Opponents against a bill that restricts religious freedoms win small victory as they seek to overturn the widely condemned law.
A Canadian court has struck down elements of a controversial piece of legislation that restricted the religious rights of public sector employees wearing religious attire in French Quebec.
One Canadian academic of Sikh heritage called the decision “a small victory in the fight to eliminate one of the most discriminatory and xenophobic laws in Canada.”
The Quebec superior court ruled that the region’s secularism law violates the basic rights of minorities, however, it upheld major tenants of it anyway, much to the dismay of opponents.
The ruling struck down one contentious part of the law – that government employees are banned from wearing religious symbols – which it said can’t be applied to English schools.
But critics of Quebec’s secularism law were surprised by the judge’s decision to recognise discrimination and affirm it.
“Welcome to Canada, a nation where a Justice ruled that the #Quebec government has the right to restrict the religious symbols worn by public sector employees including teachers, police officers, and lawyers,” said one activist.
Bill 21, which is the official name of the secularism law in the predominantly French region of Quebec, has been widely criticised since it was passed in 2019.
It is seen as discriminating against religious minorities who wear conspicuous religious symbols, particularly Muslim women and Sikhs.
Quebec is a predominantly Catholic region of Canada and has adopted a rigid form of secularism – an import from France.
The 240-page ruling comes as the Quebec government has been on the defensive explaining why the bill was necessary.
The government believes that without the bill, the region’s French version of secularism, known for being rigid and restrictive, would be threatened by the increasingly multicultural face of Quebec.
Proponents of the bill were also disappointed by the court’s ruling that English schools were exempt from applying religious restrictions on their staff. The verdict effectively creates parallel laws along linguistic lines in the region.
“The fact that the law is unconstitutional as applied to the minority language schools…shows how irrational the law really is and should be struck down,” said one legal professor.
Even though the court didn’t change much to the rest of the bill, opponents feel that the decision has affirmed that the law is discriminatory.
“As a Muslim woman of colour living in #Quebec, today’s announcement on #Bill21 and the #GeorgeFloydverdict are tiny glimmers of hope and reminders of the work that still needs to be done,” said a campaigner against the bill.
Many Canadian politicians have also spoken out against the law, which doesn’t apply to the rest of the country.
The country’s Prime Minister Justin Trudeau has also spoken out against the bill as an imposition on the rights of religious minorities.
Following the ruling, one local politician, Patrick Brown, urged campaigners to continue their fight against the bill.
“The Quebec Superior Court decision today was a step forward in striking down aspects of #Bill21 but we need to go further. Bill 21 should be deemed unconstitutional in its entirety,” he said.
“In Canada, it shouldn’t matter the God you worship. Everyone should have the same opportunities regardless of their faith. No one should have to hide their identity,” added Brown.
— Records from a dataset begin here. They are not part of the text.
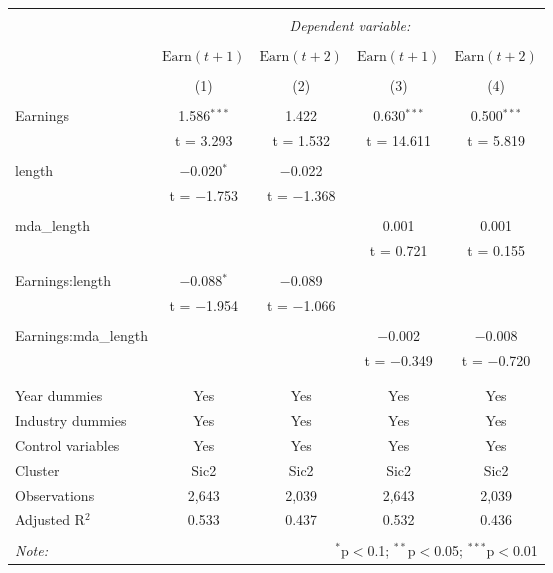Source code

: \documentclass[a4paper]{article}
\begin{document}
\begin{center}
\begin{longtable}{@{\extracolsep{5pt}}lcccc} 
\\[-1.8ex]\hline 
\hline \\[-1.8ex] 
 & \multicolumn{4}{c}{\textit{Dependent variable:}} \\ 
\cline{2-5} 
\\[-1.8ex] & \(\text{Earn}(t{+}1)\) & \(\text{Earn}(t{+}2)\) & \(\text{Earn}(t{+}1)\) & \(\text{Earn}(t{+}2)\) \\ 
\\[-1.8ex] & (1) & (2) & (3) & (4)\\ 
\hline \\[-1.8ex] 
 Earnings & 1.586$^{***}$ & 1.422 & 0.630$^{***}$ & 0.500$^{***}$ \\ 
  & t = 3.293 & t = 1.532 & t = 14.611 & t = 5.819 \\ 
  & & & & \\ 
 length & $-$0.020$^{*}$ & $-$0.022 &  &  \\ 
  & t = $-$1.753 & t = $-$1.368 &  &  \\ 
  & & & & \\ 
 mda\_length &  &  & 0.001 & 0.001 \\ 
  &  &  & t = 0.721 & t = 0.155 \\ 
  & & & & \\ 
 Earnings:length & $-$0.088$^{*}$ & $-$0.089 &  &  \\ 
  & t = $-$1.954 & t = $-$1.066 &  &  \\ 
  & & & & \\ 
 Earnings:mda\_length &  &  & $-$0.002 & $-$0.008 \\ 
  &  &  & t = $-$0.349 & t = $-$0.720 \\ 
  & & & & \\ 
  \hline \\[-1.8ex] 
Year dummies & Yes & Yes & Yes & Yes \\ 
Industry dummies & Yes & Yes & Yes & Yes \\ 
Control variables & Yes & Yes & Yes & Yes \\ 
Cluster & Sic2 & Sic2 & Sic2 & Sic2 \\ 
Observations & 2,643 & 2,039 & 2,643 & 2,039 \\ 
Adjusted R$^{2}$ & 0.533 & 0.437 & 0.532 & 0.436 \\ 
\hline 
\hline \\[-1.8ex] 
\textit{Note:}  & \multicolumn{4}{r}{$^{*}$p$<$0.1; $^{**}$p$<$0.05; $^{***}$p$<$0.01} \\ 
\end{longtable}
\end{center}
\end{document}
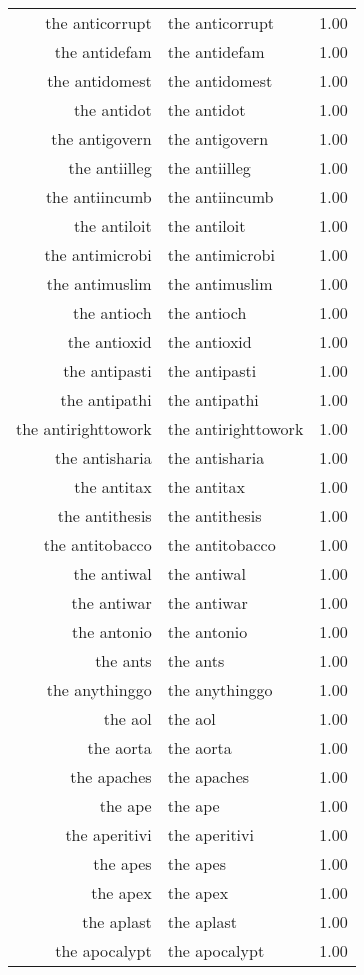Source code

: \begin{table}[ht]
\begin{tabular}{rlr}
  the anticorrupt & the anticorrupt & 1.00 \\ 
  the antidefam & the antidefam & 1.00 \\ 
  the antidomest & the antidomest & 1.00 \\ 
  the antidot & the antidot & 1.00 \\ 
  the antigovern & the antigovern & 1.00 \\ 
  the antiilleg & the antiilleg & 1.00 \\ 
  the antiincumb & the antiincumb & 1.00 \\ 
  the antiloit & the antiloit & 1.00 \\ 
  the antimicrobi & the antimicrobi & 1.00 \\ 
  the antimuslim & the antimuslim & 1.00 \\ 
  the antioch & the antioch & 1.00 \\ 
  the antioxid & the antioxid & 1.00 \\ 
  the antipasti & the antipasti & 1.00 \\ 
  the antipathi & the antipathi & 1.00 \\ 
  the antirighttowork & the antirighttowork & 1.00 \\ 
  the antisharia & the antisharia & 1.00 \\ 
  the antitax & the antitax & 1.00 \\ 
  the antithesis & the antithesis & 1.00 \\ 
  the antitobacco & the antitobacco & 1.00 \\ 
  the antiwal & the antiwal & 1.00 \\ 
  the antiwar & the antiwar & 1.00 \\ 
  the antonio & the antonio & 1.00 \\ 
  the ants & the ants & 1.00 \\ 
  the anythinggo & the anythinggo & 1.00 \\ 
  the aol & the aol & 1.00 \\ 
  the aorta & the aorta & 1.00 \\ 
  the apaches & the apaches & 1.00 \\ 
  the ape & the ape & 1.00 \\ 
  the aperitivi & the aperitivi & 1.00 \\ 
  the apes & the apes & 1.00 \\ 
  the apex & the apex & 1.00 \\ 
  the aplast & the aplast & 1.00 \\ 
  the apocalypt & the apocalypt & 1.00 \\ 

\end{tabular}
\end{table}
A study in 2018 found that the Quebec region has some of the most negative attitudes towards Muslims in Canada.
While there are anti-Musim views in the rest of the country, the French Quebec region stood out with more than 57 percent of respondents having negative views of Muslims.
According to a 2017 poll more than 32 percent of people living in Quebec believe Muslims should be banned from entering the country, as opposed to 23 percent in the wider population.
The regions increasingly anti-Muslim hostility culminated in Quebec City mosque mass shooting in 2017 which left 6 worshipers dead and five injured. The gunman’s motives were driven by Islamophobia.